In [None]:
#Connecting the google drive

from google.colab import drive
drive.mount('/content/drive')

Mounted at /content/drive


In [None]:
#Imports
import pandas as pd

In [None]:
data_file = "/content/drive/MyDrive/Colab Notebooks/Simple Spam Filter/spam.csv"

In [None]:
df = pd.read_csv(data_file, encoding='latin-1', header = None)


In [None]:
df = df.iloc[1:, :2]
df.columns = ['label', 'message']

In [None]:
df.head()

Unnamed: 0,label,message
1,ham,"Go until jurong point, crazy.. Available only ..."
2,ham,Ok lar... Joking wif u oni...
3,spam,Free entry in 2 a wkly comp to win FA Cup fina...
4,ham,U dun say so early hor... U c already then say...
5,ham,"Nah I don't think he goes to usf, he lives aro..."


### Data Pre-processing

In [None]:
#load stopwords and punctuation

import string
import nltk
nltk.download('stopwords')
nltk.download('punkt')
nltk.download('punkt_tab')


stopwords = nltk.corpus.stopwords.words('english')
punctuation = string.punctuation
print(stopwords[:5])
print(punctuation)


[nltk_data] Downloading package stopwords to /root/nltk_data...
[nltk_data]   Unzipping corpora/stopwords.zip.
[nltk_data] Downloading package punkt to /root/nltk_data...
[nltk_data]   Unzipping tokenizers/punkt.zip.

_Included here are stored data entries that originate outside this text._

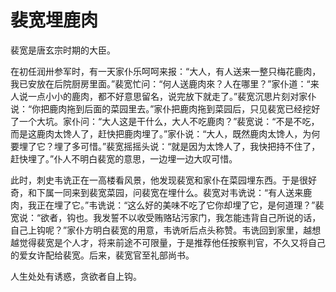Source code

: # 裴宽埋鹿肉

裴宽是唐玄宗时期的大臣。 

在初任润卅参军时，有一天家仆乐呵呵来报：“大人，有人送来一整只梅花鹿肉，我已安放在后院厨房里面。”裴宽忙问：“何人送鹿肉來？人在哪里？”家仆道：“来人说一点小小的鹿肉，都不好意思留名，说完放下就走了。”裴宽沉思片刻对家仆说：“你把鹿肉拖到后面的菜园里去。”家仆把鹿肉拖到菜园后，只见裴宽已经挖好了一个大坑。家仆问：“大人这是干什么，大人不吃鹿肉？”裴宽说：“不是不吃，而是这鹿肉太馋人了，赶快把鹿肉埋了。”家仆说：“大人，既然鹿肉太馋人，为何要埋了它？埋了多可惜。”裴宽摇摇头说：“就是因为太馋人了，我快把持不住了，赶快埋了。”仆人不明白裴宽的意思，一边埋一边大叹可惜。 

此时，刺史韦诜正在一高楼看风景，他发现裴宽和家仆在菜园埋东西。于是很好奇，和下属一同来到裴宽菜园，问裴宽在埋什么。裴宽对韦诜说：“有人送来鹿肉，我正在埋了它。”韦诜说：“这么好的美味不吃了它你却埋了它，是何道理？”裴宽说：“欲者，钩也。我发誓不以收受贿赂玷污家门，我怎能违背自己所说的话，自己上钩呢？”家仆方明白裴宽的用意，韦诜听后点头称赞。韦诜回到家里，越想越觉得裴宽是个人才，将来前途不可限量，于是推荐他任按察判官，不久又将自己的爱女许配给裴宽。后来，裴宽官至礼部尚书。 

人生处处有诱惑，贪欲者自上钩。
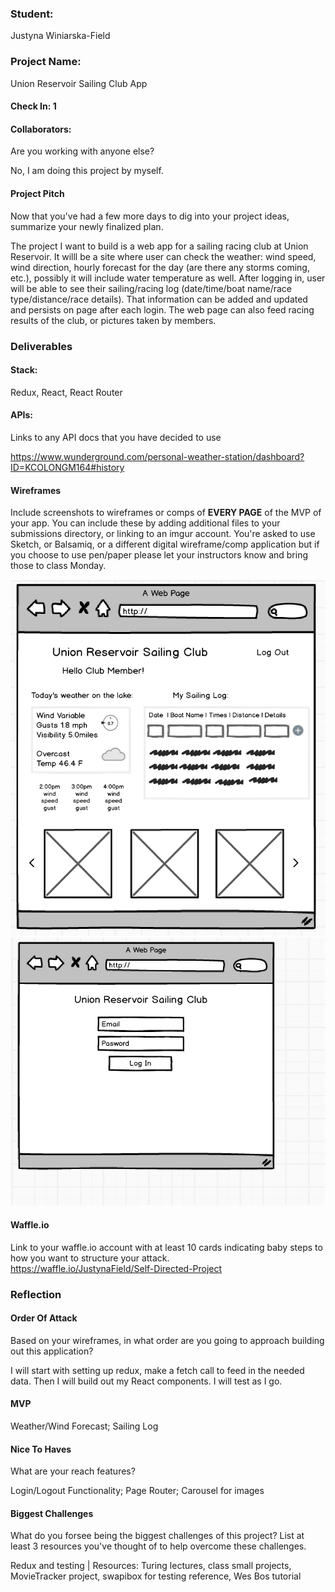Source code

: ### Student:

Justyna Winiarska-Field

### Project Name:  

Union Reservoir Sailing Club App

#### Check In: 1  

#### Collaborators:  
Are you working with anyone else?

No, I am doing this project by myself.

#### Project Pitch  
Now that you've had a few more days to dig into your project ideas, summarize your newly finalized plan.

The project I want to build is a web app for a sailing racing club at Union Reservoir. It willl be a site where user can check the weather: wind speed, wind direction, hourly forecast for the day (are there any storms coming, etc.), possibly it will include water temperature as well. After logging in, user will be able to see their sailing/racing log (date/time/boat name/race type/distance/race details). That information can be added and updated and persists on page after each login. The web page can also feed racing results of the club, or pictures taken by members.

### Deliverables  

#### Stack:
Redux, React, React Router

#### APIs:  
Links to any API docs that you have decided to use

https://www.wunderground.com/personal-weather-station/dashboard?ID=KCOLONGM164#history

#### Wireframes  
Include screenshots to wireframes or comps of **EVERY PAGE** of the MVP of your app. You can include these by adding additional files to your submissions directory, or linking to an imgur account. You're asked to use Sketch, or Balsamiq, or a different digital wireframe/comp application but if you choose to use pen/paper please let your instructors know and bring those to class Monday. 

![wireframe 1](wireframe1.png)
![wireframe 2](wireframe2.png)

#### Waffle.io
Link to your waffle.io account with at least 10 cards indicating baby steps to how you want to structure your attack.  
https://waffle.io/JustynaField/Self-Directed-Project

### Reflection  

#### Order Of Attack  
Based on your wireframes, in what order are you going to approach building out this application?

I will start with setting up redux, make a fetch call to feed in the needed data. Then I will build out my React components. I will test as I go.

#### MVP
Weather/Wind Forecast; Sailing Log

#### Nice To Haves   
What are your reach features?

Login/Logout Functionality; Page Router; Carousel for images

#### Biggest Challenges  
What do you forsee being the biggest challenges of this project? List at least 3 resources you've thought of to help overcome these challenges.

Redux and testing | Resources: Turing lectures, class small projects, MovieTracker project, swapibox for testing reference, Wes Bos tutorial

['a', 'about', 'above', 'after', 'again']
!"#$%&'()*+,-./:;<=>?@[\]^_`{|}~


[nltk_data] Downloading package punkt_tab to /root/nltk_data...
[nltk_data]   Unzipping tokenizers/punkt_tab.zip.


In [None]:
#pre-process sms content

# Function to process SMS
def pre_process(SMS):
  lowercase = "".join([char.lower() for char in SMS if char not in punctuation])  # Converts each character to lowercase
  tokenize = nltk.tokenize.word_tokenize(lowercase)
  remove_stopwords = [word for word in tokenize if word not in stopwords]
  return remove_stopwords


# Apply pre_process to every SMS in the 'SMS' column
df['Processed'] = df['message'].apply(lambda x: pre_process(x))


In [None]:
df.head()

Unnamed: 0,label,message,Processed
1,ham,"Go until jurong point, crazy.. Available only ...","[go, jurong, point, crazy, available, bugis, n..."
2,ham,Ok lar... Joking wif u oni...,"[ok, lar, joking, wif, u, oni]"
3,spam,Free entry in 2 a wkly comp to win FA Cup fina...,"[free, entry, 2, wkly, comp, win, fa, cup, fin..."
4,ham,U dun say so early hor... U c already then say...,"[u, dun, say, early, hor, u, c, already, say]"
5,ham,"Nah I don't think he goes to usf, he lives aro...","[nah, dont, think, goes, usf, lives, around, t..."


In [None]:
#categorizing ham/spam associated words

def categorize_words():
  spam_words = []
  ham_words = []

  #spam associated words
  for sms in df['Processed'][df['label'] == 'spam']:
    for word in sms:
      spam_words.append(word)

  #ham associated words
  for sms in df['Processed'][df['label'] == 'ham']:
    for word in sms:
      ham_words.append(word)

  return spam_words, ham_words

spam_words, ham_words = categorize_words()

print(spam_words[:5])
print(ham_words[:5])

['free', 'entry', '2', 'wkly', 'comp']
['go', 'jurong', 'point', 'crazy', 'available']


Predict user input

In [None]:
def predict(user_input):
  spam_counter = 0
  ham_counter = 0

  for word in user_input:
    spam_counter += spam_words.count(word)
    ham_counter += ham_words.count(word)

  print("---------------Results---------------")
  if ham_counter > spam_counter:
    #adding accuracy
    accuracy = round((ham_counter/(ham_counter + spam_counter)) * 100, 2)
    print("Message is not spam, with {}% accuracy". format(accuracy))
  elif spam_counter > ham_counter:
    accuracy = round((spam_counter/(ham_counter + spam_counter)) * 100, 2)
    print("Message is Spam with {}% accuracy". format(accuracy))
  else:
    print("Message might be spam")



In [None]:
#Collecting user input

user_input = input("Please type a spam or ham message: ")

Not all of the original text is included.